> [REQUIRED WORK] Lines in the listing below that contain the string "talking" are to be found and copied.

> [DATASET EXTRACT]
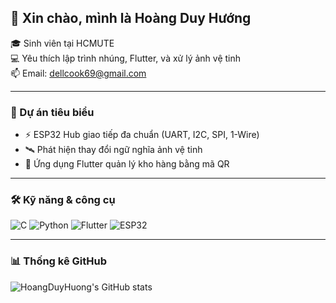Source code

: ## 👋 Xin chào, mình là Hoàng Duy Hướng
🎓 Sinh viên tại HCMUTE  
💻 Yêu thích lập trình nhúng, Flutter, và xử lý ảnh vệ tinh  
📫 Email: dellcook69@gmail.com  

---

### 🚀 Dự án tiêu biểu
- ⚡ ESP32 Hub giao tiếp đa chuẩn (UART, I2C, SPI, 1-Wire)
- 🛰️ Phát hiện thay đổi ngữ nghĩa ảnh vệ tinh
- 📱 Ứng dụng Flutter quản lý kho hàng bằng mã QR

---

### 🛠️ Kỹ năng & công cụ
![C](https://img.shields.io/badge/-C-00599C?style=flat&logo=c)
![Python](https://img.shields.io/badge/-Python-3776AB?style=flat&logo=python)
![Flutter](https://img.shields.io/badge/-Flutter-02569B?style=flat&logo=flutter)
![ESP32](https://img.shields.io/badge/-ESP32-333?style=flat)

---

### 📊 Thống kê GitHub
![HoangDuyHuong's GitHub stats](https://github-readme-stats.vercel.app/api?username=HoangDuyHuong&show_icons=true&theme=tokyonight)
==
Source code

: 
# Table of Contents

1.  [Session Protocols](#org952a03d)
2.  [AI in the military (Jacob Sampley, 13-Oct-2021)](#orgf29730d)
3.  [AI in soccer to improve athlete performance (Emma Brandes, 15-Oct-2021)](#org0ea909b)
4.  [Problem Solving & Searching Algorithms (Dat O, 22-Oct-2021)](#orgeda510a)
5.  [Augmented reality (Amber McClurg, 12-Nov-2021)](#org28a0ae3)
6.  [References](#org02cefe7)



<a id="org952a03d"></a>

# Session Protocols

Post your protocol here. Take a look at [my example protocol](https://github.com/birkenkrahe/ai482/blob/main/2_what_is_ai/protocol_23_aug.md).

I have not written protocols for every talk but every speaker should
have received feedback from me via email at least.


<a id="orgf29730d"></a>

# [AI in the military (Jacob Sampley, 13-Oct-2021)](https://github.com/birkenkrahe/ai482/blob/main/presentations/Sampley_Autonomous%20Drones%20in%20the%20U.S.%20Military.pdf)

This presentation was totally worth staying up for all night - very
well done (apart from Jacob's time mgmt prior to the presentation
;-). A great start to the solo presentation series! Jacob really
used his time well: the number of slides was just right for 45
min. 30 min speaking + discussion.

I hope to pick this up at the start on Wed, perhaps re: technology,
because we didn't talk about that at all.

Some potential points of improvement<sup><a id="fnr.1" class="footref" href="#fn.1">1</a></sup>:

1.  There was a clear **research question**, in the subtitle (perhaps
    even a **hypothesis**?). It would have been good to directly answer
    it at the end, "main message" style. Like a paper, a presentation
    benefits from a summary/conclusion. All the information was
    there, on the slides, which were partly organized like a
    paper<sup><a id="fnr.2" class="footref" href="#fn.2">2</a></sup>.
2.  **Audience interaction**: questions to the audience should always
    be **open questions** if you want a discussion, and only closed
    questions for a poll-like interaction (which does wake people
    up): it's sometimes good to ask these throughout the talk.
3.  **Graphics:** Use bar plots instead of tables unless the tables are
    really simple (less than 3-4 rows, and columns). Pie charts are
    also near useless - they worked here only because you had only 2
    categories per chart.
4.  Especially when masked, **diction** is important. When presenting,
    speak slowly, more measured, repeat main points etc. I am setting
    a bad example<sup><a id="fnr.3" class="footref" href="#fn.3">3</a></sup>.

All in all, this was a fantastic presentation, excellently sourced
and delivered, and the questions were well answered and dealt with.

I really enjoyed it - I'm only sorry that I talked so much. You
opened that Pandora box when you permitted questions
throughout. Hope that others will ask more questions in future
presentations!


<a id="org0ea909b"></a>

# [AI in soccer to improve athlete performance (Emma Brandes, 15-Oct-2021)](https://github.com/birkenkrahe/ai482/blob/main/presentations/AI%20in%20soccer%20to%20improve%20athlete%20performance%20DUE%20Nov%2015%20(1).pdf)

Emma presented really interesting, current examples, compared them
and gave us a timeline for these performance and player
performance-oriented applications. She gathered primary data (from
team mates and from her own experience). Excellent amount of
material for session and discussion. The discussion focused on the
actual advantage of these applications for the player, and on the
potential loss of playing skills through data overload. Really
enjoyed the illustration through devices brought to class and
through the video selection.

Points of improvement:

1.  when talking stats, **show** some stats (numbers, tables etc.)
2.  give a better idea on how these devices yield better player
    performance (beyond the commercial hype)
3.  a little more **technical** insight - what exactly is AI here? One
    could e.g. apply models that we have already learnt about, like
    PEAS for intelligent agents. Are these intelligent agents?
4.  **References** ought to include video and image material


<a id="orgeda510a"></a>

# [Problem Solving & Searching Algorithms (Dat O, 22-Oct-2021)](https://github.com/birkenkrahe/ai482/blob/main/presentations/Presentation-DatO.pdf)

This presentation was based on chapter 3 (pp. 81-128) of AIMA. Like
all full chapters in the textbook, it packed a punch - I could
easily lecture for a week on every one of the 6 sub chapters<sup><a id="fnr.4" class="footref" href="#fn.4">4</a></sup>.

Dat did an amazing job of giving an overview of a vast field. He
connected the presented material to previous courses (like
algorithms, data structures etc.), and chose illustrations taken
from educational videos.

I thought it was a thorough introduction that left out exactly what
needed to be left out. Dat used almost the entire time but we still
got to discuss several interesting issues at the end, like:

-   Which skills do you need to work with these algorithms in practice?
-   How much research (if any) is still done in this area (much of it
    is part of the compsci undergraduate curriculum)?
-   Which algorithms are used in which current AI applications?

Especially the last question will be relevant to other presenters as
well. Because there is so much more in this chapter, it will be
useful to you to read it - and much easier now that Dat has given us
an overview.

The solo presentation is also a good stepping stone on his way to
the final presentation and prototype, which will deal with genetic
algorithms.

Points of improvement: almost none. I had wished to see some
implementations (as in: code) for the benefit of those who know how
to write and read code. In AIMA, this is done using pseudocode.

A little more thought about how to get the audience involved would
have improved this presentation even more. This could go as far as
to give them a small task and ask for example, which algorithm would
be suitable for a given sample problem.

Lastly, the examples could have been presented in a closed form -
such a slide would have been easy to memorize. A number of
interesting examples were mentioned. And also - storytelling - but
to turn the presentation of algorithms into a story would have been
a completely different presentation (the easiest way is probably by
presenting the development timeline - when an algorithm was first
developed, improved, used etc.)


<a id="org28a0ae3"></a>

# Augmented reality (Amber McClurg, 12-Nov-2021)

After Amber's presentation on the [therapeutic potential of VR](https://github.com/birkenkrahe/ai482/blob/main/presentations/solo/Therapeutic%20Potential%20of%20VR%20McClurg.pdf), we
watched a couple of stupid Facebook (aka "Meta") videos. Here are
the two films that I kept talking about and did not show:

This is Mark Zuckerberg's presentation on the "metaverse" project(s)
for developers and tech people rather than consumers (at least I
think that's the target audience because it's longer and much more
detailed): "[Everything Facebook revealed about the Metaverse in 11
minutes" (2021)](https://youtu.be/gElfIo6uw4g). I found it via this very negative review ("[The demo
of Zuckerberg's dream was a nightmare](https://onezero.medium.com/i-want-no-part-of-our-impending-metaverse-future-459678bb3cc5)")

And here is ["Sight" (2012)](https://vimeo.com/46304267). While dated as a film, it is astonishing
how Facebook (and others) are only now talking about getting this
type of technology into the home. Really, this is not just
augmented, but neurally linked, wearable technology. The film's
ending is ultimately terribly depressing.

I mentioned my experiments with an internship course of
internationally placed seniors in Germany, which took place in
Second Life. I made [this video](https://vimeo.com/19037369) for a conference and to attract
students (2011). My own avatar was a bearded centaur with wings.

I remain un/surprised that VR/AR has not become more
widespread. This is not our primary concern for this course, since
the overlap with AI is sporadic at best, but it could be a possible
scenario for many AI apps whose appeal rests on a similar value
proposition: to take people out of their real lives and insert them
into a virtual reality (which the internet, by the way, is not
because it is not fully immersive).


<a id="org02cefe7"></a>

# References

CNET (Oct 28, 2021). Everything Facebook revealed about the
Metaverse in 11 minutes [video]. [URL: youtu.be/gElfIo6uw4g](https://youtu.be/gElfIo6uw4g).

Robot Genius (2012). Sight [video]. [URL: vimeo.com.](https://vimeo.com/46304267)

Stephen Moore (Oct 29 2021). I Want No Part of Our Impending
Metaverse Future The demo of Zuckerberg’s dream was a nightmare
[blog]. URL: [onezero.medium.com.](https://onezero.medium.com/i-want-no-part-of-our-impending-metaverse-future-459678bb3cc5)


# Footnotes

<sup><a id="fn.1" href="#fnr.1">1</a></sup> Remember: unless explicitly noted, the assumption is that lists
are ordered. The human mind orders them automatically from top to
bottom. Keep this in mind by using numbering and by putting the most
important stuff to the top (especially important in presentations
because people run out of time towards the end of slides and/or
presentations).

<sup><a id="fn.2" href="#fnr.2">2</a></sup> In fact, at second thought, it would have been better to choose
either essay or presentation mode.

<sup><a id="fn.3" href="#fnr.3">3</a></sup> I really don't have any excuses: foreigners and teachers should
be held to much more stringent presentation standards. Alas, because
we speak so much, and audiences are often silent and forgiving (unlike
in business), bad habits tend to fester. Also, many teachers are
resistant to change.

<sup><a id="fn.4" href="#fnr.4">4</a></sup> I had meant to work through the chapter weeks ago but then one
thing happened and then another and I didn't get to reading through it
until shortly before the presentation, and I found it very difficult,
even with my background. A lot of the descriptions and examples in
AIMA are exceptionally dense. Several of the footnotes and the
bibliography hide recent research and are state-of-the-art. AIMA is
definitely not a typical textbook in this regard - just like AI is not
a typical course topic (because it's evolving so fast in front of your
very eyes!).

> [ANSWER TO THIS EXERCISE]
1.  when talking stats, **show** some stats (numbers, tables etc.)
the two films that I kept talking about and did not show:
how Facebook (and others) are only now talking about getting this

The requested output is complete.